Soil microorganisms are responsible for a large fraction of greenhouse gas emissions from terrestrial ecosystems and produce most of the nutrients needed by plants to grow. They perform these important functions by decomposing organic matter, which is not easy for them to access in soil and is often not nutritionally balanced. In this project, we study soil microorganisms and the strategies they adopt to access soil resources. We hypothesize that soil microbes are such effective drivers of carbon and nutrient cycles because they have evolved to face the challenges of life in soil. In other words, they behave in the best possible way to guarantee their survival and reproduction.

We are incorporating this ecological concept into mathematical models of carbon and nutrient cycling, which now do not keep into account microbial adaptations to environmental conditions and thus cannot reliably predict how much soil organic carbon and nutrients vary due to land use or climatic changes. The newly developed models will improve the way we describe soil processes, thereby making predictions of soil responses more accurate. With this approach, we are answering the long-standing question—how are land use and climatic changes affecting soil fertility and the amount of carbon we can store in soil?

Our main objectives to answer this question are: i) determine how microorganisms adapt to varying resource and water availability in the soil and construct a new theory of microbial adaptation, ii) collect data from the scientific literature on microbial responses to soil amendments and variations in soil moisture, and create new databases with this data, iii) test the mathematical models of adaptation using the new databases and select the models that work best, and iv) assess impacts of land use and climatic changes on carbon and nutrient storage and fluxes using improved soil models that account for microbial adaptation based on the theory developed in objective i).

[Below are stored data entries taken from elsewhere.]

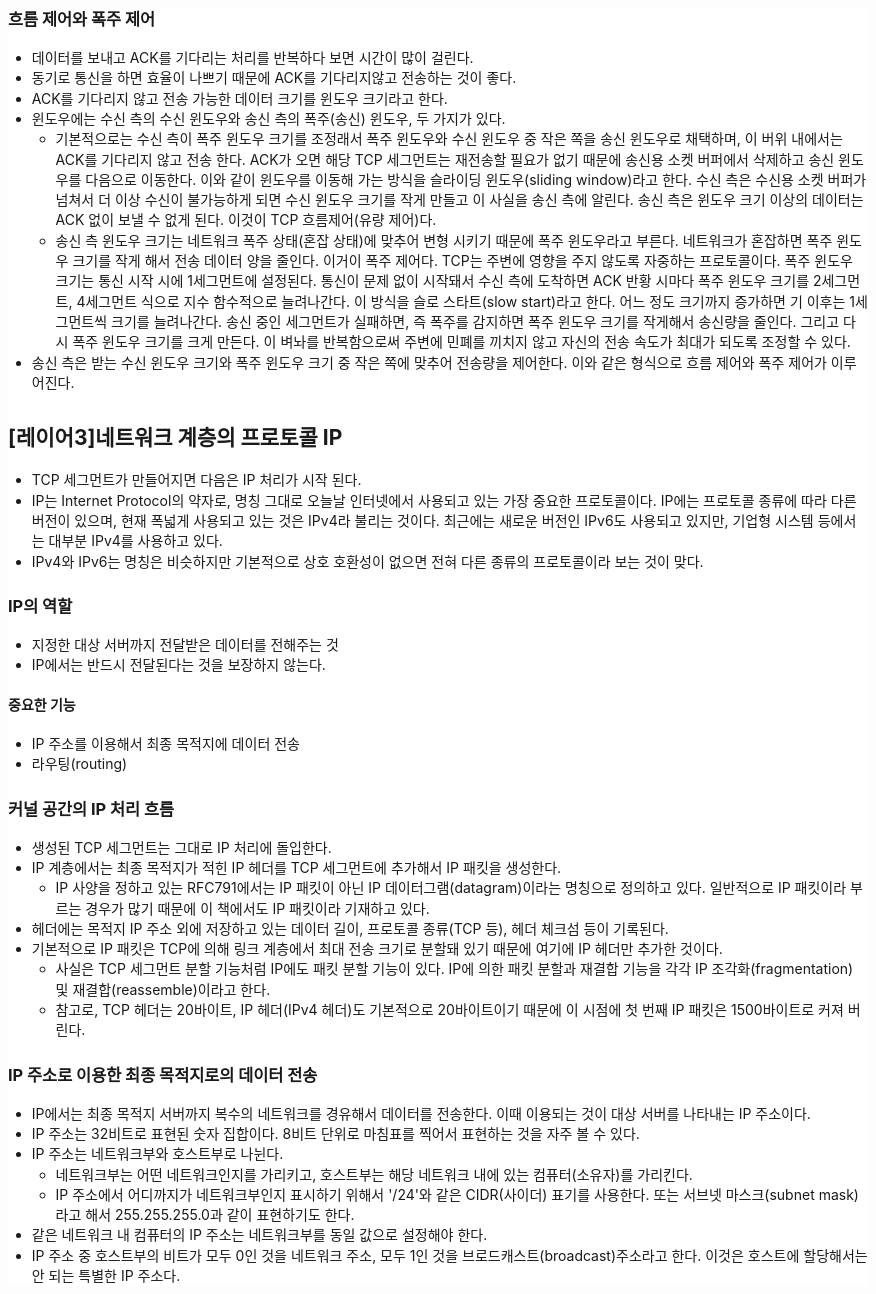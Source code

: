 ### 흐름 제어와 폭주 제어
- 데이터를 보내고 ACK를 기다리는 처리를 반복하다 보면 시간이 많이 걸린다.
- 동기로 통신을 하면 효율이 나쁘기 때문에 ACK를 기다리지않고 전송하는 것이 좋다.
- ACK를 기다리지 않고 전송 가능한 데이터 크기를 윈도우 크기라고 한다.
- 윈도우에는 수신 측의 수신 윈도우와 송신 측의 폭주(송신) 윈도우, 두 가지가 있다.
  - 기본적으로는 수신 측이 폭주 윈도우 크기를 조정래서 폭주 윈도우와 수신 윈도우 중 작은 쪽을 송신 윈도우로 채택하며, 이 버위 내에서는 ACK를 기다리지 않고 전송 한다. ACK가 오면 해당 TCP 세그먼트는 재전송할 필요가 없기 때문에 송신용 소켓 버퍼에서 삭제하고 송신 윈도우를 다음으로 이동한다. 이와 같이 윈도우를 이동해 가는 방식을 슬라이딩 윈도우(sliding window)라고 한다. 수신 측은 수신용 소켓 버퍼가 넘쳐서 더 이상 수신이 불가능하게 되면 수신 윈도우 크기를 작게 만들고 이 사실을 송신 측에 알린다. 송신 측은 윈도우 크기 이상의 데이터는 ACK 없이 보낼 수 없게 된다. 이것이 TCP 흐름제어(유량 제어)다.
  - 송신 측 윈도우 크기는 네트워크 폭주 상태(혼잡 상태)에 맞추어 변형 시키기 때문에 폭주 윈도우라고 부른다. 네트워크가 혼잡하면 폭주 윈도우 크기를 작게 해서 전송 데이터 양을 줄인다. 이거이 폭주 제어다. TCP는 주변에 영향을 주지 않도록 자중하는 프로토콜이다. 폭주 윈도우 크기는 통신 시작 시에 1세그먼트에 설정된다. 통신이 문제 없이 시작돼서 수신 측에 도착하면 ACK 반황 시마다 폭주 윈도우 크기를 2세그먼트, 4세그먼트 식으로 지수 함수적으로 늘려나간다. 이 방식을 슬로 스타트(slow start)라고 한다. 어느 정도 크기까지 증가하면 기 이후는 1세그먼트씩 크기를 늘려나간다. 송신 중인 세그먼트가 실패하면, 즉 폭주를 감지하면 폭주 윈도우 크기를 작게해서 송신량을 줄인다. 그리고 다시 폭주 윈도우 크기를 크게 만든다. 이 벼놔를 반복함으로써 주변에 민폐를 끼치지 않고 자신의 전송 속도가 최대가 되도록 조정할 수 있다.
- 송신 측은 받는 수신 윈도우 크기와 폭주 윈도우 크기 중 작은 쪽에 맞추어 전송량을 제어한다. 이와 같은 형식으로 흐름 제어와 폭주 제어가 이루어진다.

## [레이어3]네트워크 계층의 프로토콜 IP
- TCP 세그먼트가 만들어지면 다음은 IP 처리가 시작 된다.
- IP는 Internet Protocol의 약자로, 명칭 그대로 오늘날 인터넷에서 사용되고 있는 가장 중요한 프로토콜이다. IP에는 프로토콜 종류에 따라 다른 버전이 있으며, 현재 폭넓게 사용되고 있는 것은 IPv4라 불리는 것이다. 최근에는 새로운 버전인 IPv6도 사용되고 있지만, 기업형 시스템 등에서는 대부분 IPv4를 사용하고 있다. 
- IPv4와 IPv6는 명칭은 비슷하지만 기본적으로 상호 호환성이 없으면 전혀 다른 종류의 프로토콜이라 보는 것이 맞다. 

### IP의 역할
- 지정한 대상 서버까지 전달받은 데이터를 전해주는 것
- IP에서는 반드시 전달된다는 것을 보장하지 않는다.

#### 중요한 기능
- IP 주소를 이용해서 최종 목적지에 데이터 전송
- 라우팅(routing)

### 커널 공간의 IP 처리 흐름
- 생성된 TCP 세그먼트는 그대로 IP 처리에 돌입한다.
- IP 계층에서는 최종 목적지가 적힌 IP 헤더를 TCP 세그먼트에 추가해서 IP 패킷을 생성한다.
  - IP 사양을 정하고 있는 RFC791에서는 IP 패킷이 아닌 IP 데이터그램(datagram)이라는 명칭으로 정의하고 있다. 일반적으로 IP 패킷이라 부르는 경우가 많기 때문에 이 책에서도 IP 패킷이라 기재하고 있다.
- 헤더에는 목적지 IP 주소 외에 저장하고 있는 데이터 길이, 프로토콜 종류(TCP 등), 헤더 체크섬 등이 기록된다.
- 기본적으로 IP 패킷은 TCP에 의해 링크 계층에서 최대 전송 크기로 분할돼 있기 때문에 여기에 IP 헤더만 추가한 것이다.
  - 사실은 TCP 세그먼트 분할 기능처럼 IP에도 패킷 분할 기능이 있다. IP에 의한 패킷 분할과 재결합 기능을 각각 IP 조각화(fragmentation) 및 재결합(reassemble)이라고 한다.
  - 참고로, TCP 헤더는 20바이트, IP 헤더(IPv4 헤더)도 기본적으로 20바이트이기 때문에 이 시점에 첫 번째 IP 패킷은 1500바이트로 커져 버린다.

### IP 주소로 이용한 최종 목적지로의 데이터 전송
- IP에서는 최종 목적지 서버까지 복수의 네트워크를 경유해서 데이터를 전송한다. 이때 이용되는 것이 대상 서버를 나타내는 IP 주소이다.
- IP 주소는 32비트로 표현된 숫자 집합이다. 8비트 단위로 마침표를 찍어서 표현하는 것을 자주 볼 수 있다.
- IP 주소는 네트워크부와 호스트부로 나뉜다.
  - 네트워크부는 어떤 네트워크인지를 가리키고, 호스트부는 해당 네트워크 내에 있는 컴퓨터(소유자)를 가리킨다.
  - IP 주소에서 어디까지가 네트워크부인지 표시하기 위해서 '/24'와 같은 CIDR(사이더) 표기를 사용한다. 또는 서브넷 마스크(subnet mask)라고 해서 255.255.255.0과 같이 표현하기도 한다.
- 같은 네트워크 내 컴퓨터의 IP 주소는 네트워크부를 동일 값으로 설정해야 한다.
- IP 주소 중 호스트부의 비트가 모두 0인 것을 네트워크 주소, 모두 1인 것을 브로드캐스트(broadcast)주소라고 한다. 이것은 호스트에 할당해서는 안 되는 특별한 IP 주소다.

We have developed new models of microbial adaptation focusing mostly on resource acquisition. Microorganisms need to acquire resources to grow, but by doing so they deplete their own source of substrate. Moreover, resource acquisition is costly for the microorganisms because they have to synthesize enzymes and maintain them. As a result, the timing of enzyme production needs to be tuned so that microorganisms get as much substrate as possible while avoiding unnecessary costs. While developing these new models, we have collected literature data on microbial growth and respiration after drying and rewetting, and found that fungal growth recovers faster than bacterial growth, and that in general recovery is slower in more acidic soil and after a longer dry period. A new dataset of soil carbon and nitrogen in fractions with different levels of accessibility to microorganisms has also been developed, and a new diagnostic model is used to interpret this data. We are also promoting an agenda for developing eco-evolutionary models of soils, where microbial adaptations as well as ecological processes are taken into account.

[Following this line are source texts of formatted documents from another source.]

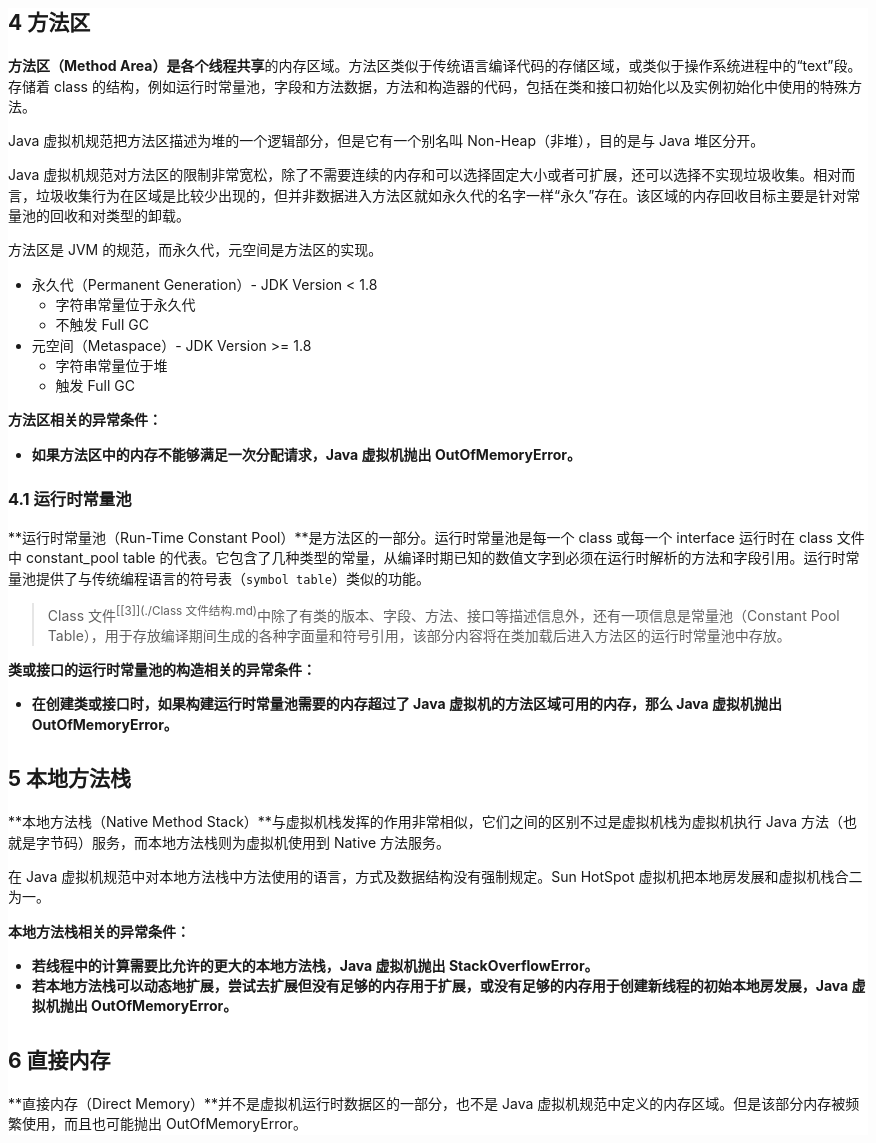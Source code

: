 

## 4 方法区

**方法区（Method Area）**是各个**线程共享**的内存区域。方法区类似于传统语言编译代码的存储区域，或类似于操作系统进程中的“text”段。存储着 class 的结构，例如运行时常量池，字段和方法数据，方法和构造器的代码，包括在类和接口初始化以及实例初始化中使用的特殊方法。

Java 虚拟机规范把方法区描述为堆的一个逻辑部分，但是它有一个别名叫 Non-Heap（非堆），目的是与 Java 堆区分开。

Java 虚拟机规范对方法区的限制非常宽松，除了不需要连续的内存和可以选择固定大小或者可扩展，还可以选择不实现垃圾收集。相对而言，垃圾收集行为在区域是比较少出现的，但并非数据进入方法区就如永久代的名字一样“永久”存在。该区域的内存回收目标主要是针对常量池的回收和对类型的卸载。

方法区是 JVM 的规范，而永久代，元空间是方法区的实现。

* 永久代（Permanent Generation）- JDK Version < 1.8
  * 字符串常量位于永久代
  * 不触发 Full GC
* 元空间（Metaspace）- JDK Version >= 1.8 
  * 字符串常量位于堆
  * 触发 Full GC

**方法区相关的异常条件：**

* **如果方法区中的内存不能够满足一次分配请求，Java 虚拟机抛出 OutOfMemoryError。**



### 4.1 运行时常量池

**运行时常量池（Run-Time Constant Pool）**是方法区的一部分。运行时常量池是每一个 class 或每一个 interface 运行时在 class 文件中 constant_pool table 的代表。它包含了几种类型的常量，从编译时期已知的数值文字到必须在运行时解析的方法和字段引用。运行时常量池提供了与传统编程语言的符号表（`symbol table`）类似的功能。

> Class 文件<sup>[[3]](./Class 文件结构.md)</sup>中除了有类的版本、字段、方法、接口等描述信息外，还有一项信息是常量池（Constant Pool Table），用于存放编译期间生成的各种字面量和符号引用，该部分内容将在类加载后进入方法区的运行时常量池中存放。

**类或接口的运行时常量池的构造相关的异常条件：**

* **在创建类或接口时，如果构建运行时常量池需要的内存超过了 Java 虚拟机的方法区域可用的内存，那么 Java 虚拟机抛出 OutOfMemoryError。**



## 5 本地方法栈

**本地方法栈（Native Method Stack）**与虚拟机栈发挥的作用非常相似，它们之间的区别不过是虚拟机栈为虚拟机执行 Java 方法（也就是字节码）服务，而本地方法栈则为虚拟机使用到 Native 方法服务。

在 Java 虚拟机规范中对本地方法栈中方法使用的语言，方式及数据结构没有强制规定。Sun HotSpot 虚拟机把本地房发展和虚拟机栈合二为一。

**本地方法栈相关的异常条件：**

* **若线程中的计算需要比允许的更大的本地方法栈，Java 虚拟机抛出 StackOverflowError。**
* **若本地方法栈可以动态地扩展，尝试去扩展但没有足够的内存用于扩展，或没有足够的内存用于创建新线程的初始本地房发展，Java 虚拟机抛出 OutOfMemoryError。**



## 6 直接内存

**直接内存（Direct Memory）**并不是虚拟机运行时数据区的一部分，也不是 Java 虚拟机规范中定义的内存区域。但是该部分内存被频繁使用，而且也可能抛出 OutOfMemoryError。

Our new models accounting for microbial adaptation can predict decomposition—the first step in soil carbon and nutrient cycles—as well as traditional models, but using fewer parameters. This means that they are more robust. These models are also helping to understand why certain compounds in plant residues are decomposed sooner than others, and when and why microorganisms alter their carbon-use efficiency—the fraction of carbon consumed that microorganisms convert in new biomass. This efficiency is crucial for understanding carbon stabilization in soil. In fact, through collaborative work, we found that microbial carbon-use efficiency is the most important parameter to determine global soil carbon stocks. Other collaborations led to the discovery of dynamic storage of carbon and nutrients within microbial cells along gradients of soil fertility—this finding could revolutionize the way we conceptualize microbial processes in soils, and points to gaps in our mathematical models that we have just started to fill.

We expect to continue with model development and testing, and plan to implement our mathematical models of adaptation in operational soil and ecosystem models. Work on adaptation in complex microbial communities has also started. The new databases (responses to rewetting; dynamics of carbon and nitrogen in soil fractions) are almost complete and will be made public.